Dairy Crest: 2 pence milk price increase

- Last updated on GMT

Related tags: Milk, United kingdom

The ongoing heated debate in the UK that addresses the issue of
growing multiple retailer power in terms of milk pricing reached an
agreement for many farmers last night.

Dairy Crest the UK's largest producer of milk, has announced that it plans to increase the amount that it offers farmers for milk that they produce for cheese by 2 pence. The decision comes into effect on milk that was purchased from 1 December.

After a day of what has been described by some as a marathon of discussions between the company and farmer representatives, Dairy Crest caved into the pressure that farmers across the UK have been mounting throughout the year.

The battle for milk prices has been an issue for many a year in the UK, and has seen the formation of many farmer groups who had campaigned to see the end of what they saw as unfair prices for milk that they produced. Mounting pressure has been building on the retailers in the last few months. The Farmers for Action group, that has an estimated 5,000 members, has been campaigning for fairer milk prices throughout the year in an effort to gain the retailers' attention.

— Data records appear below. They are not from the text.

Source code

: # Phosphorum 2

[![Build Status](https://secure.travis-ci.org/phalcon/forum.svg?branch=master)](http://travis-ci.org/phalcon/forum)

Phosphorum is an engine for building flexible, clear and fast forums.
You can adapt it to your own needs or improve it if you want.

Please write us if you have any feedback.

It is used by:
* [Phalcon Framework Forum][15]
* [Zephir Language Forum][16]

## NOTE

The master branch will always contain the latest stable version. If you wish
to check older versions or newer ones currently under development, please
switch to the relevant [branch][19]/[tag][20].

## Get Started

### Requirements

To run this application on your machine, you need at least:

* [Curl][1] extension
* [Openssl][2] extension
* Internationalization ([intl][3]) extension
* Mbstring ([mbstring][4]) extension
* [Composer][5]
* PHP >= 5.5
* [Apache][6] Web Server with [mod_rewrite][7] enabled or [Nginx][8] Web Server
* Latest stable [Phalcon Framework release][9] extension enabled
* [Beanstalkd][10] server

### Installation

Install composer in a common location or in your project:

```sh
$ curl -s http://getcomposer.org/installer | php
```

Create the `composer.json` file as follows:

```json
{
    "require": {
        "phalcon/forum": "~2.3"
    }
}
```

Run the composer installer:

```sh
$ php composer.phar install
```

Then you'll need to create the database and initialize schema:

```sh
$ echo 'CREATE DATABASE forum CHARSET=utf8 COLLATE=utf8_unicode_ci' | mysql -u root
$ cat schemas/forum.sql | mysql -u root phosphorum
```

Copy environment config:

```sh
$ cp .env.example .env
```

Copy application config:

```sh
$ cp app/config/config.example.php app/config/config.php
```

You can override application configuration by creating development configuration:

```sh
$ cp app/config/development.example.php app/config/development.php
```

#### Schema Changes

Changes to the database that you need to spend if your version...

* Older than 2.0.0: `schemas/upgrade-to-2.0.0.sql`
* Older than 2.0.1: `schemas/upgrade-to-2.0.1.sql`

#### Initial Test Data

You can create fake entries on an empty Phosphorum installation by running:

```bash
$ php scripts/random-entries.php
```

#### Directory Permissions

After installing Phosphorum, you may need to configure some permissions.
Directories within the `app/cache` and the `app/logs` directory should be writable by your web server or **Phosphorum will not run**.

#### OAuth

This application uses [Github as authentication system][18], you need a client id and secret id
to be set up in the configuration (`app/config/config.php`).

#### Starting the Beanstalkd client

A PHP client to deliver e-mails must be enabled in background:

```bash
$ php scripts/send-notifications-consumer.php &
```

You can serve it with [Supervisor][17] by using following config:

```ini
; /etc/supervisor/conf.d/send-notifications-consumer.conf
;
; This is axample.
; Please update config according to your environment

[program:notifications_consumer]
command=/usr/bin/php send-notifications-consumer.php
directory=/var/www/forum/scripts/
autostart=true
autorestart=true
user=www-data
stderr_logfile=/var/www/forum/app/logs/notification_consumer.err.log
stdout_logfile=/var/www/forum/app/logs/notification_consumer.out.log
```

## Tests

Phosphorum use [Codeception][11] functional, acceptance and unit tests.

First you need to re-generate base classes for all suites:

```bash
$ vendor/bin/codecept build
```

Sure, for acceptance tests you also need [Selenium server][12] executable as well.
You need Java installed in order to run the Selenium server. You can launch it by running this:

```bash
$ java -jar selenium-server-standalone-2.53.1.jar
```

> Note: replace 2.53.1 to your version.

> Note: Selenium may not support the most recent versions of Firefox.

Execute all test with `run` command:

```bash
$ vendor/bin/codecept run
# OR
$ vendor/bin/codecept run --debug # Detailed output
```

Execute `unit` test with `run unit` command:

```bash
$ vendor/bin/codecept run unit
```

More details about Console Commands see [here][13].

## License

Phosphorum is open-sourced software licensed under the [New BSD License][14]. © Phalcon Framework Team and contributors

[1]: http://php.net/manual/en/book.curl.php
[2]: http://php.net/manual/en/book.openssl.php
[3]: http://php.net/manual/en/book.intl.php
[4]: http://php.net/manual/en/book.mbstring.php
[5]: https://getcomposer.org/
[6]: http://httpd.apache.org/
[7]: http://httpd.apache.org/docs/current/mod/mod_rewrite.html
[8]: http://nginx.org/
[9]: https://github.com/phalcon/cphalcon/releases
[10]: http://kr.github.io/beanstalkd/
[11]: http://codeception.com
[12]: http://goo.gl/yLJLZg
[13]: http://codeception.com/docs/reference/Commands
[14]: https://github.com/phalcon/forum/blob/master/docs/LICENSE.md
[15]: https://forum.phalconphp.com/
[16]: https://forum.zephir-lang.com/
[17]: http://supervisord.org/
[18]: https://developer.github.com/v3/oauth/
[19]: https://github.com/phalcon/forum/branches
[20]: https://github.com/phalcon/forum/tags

Last month the group staged a protest where an estimated 300 farmers joined picket lines outside the Somerfield distribution centre in the south west of England, and the organiser of the protest, Mike Haskew, told DairyReporter.com that the group "plans to keep the pressure on until retailers are willing to reflect their profits".​ A FT.com article published yesterday suggested that an unprecedented protest from farmers across the EU is expected to take place later in the month.

In Wales for example, the Welsh National Farmers Union (NFU) group says that the price that retailers has offered farmers is 'uneconomical.' An instance last year revealed that a particular retailer had been charging 75 pence per litre for milk that it purchased for 17 pence.

Yesterday, Mike Sheldon, Dairy Crest's purchasing director, addressed the demands that many groups had made:

" Intensive discussions between the company, farmer representatives and retailers have secured the two pence increase. The support shown by retailers has clearly demonstrated their appreciation of the pressures on UK dairy farmers."

However, the chief executive of the 4,000-member co-operative, First Milk John Duncan, believes that not everyone will be satisfied with the outcome. First Milk have been committed to gaining what it describes as fairer milk prices.

"I am disappointed that producers are not going to get the full 2p for October and November. However, I do understand that it has been difficult for the processors to recover the full increase we [farmers] would have liked from the market,"​ Duncan added.

In the last three months Dairy Crest's average price for milk for cheese per litre has increased three per cent. The group is planning to have internal discussions on how it will apportion the price increase across the direct supply base.

This action by Dairy Crest may encourage other dairy outlets and producers to follow a similar policy with regards to milk prices.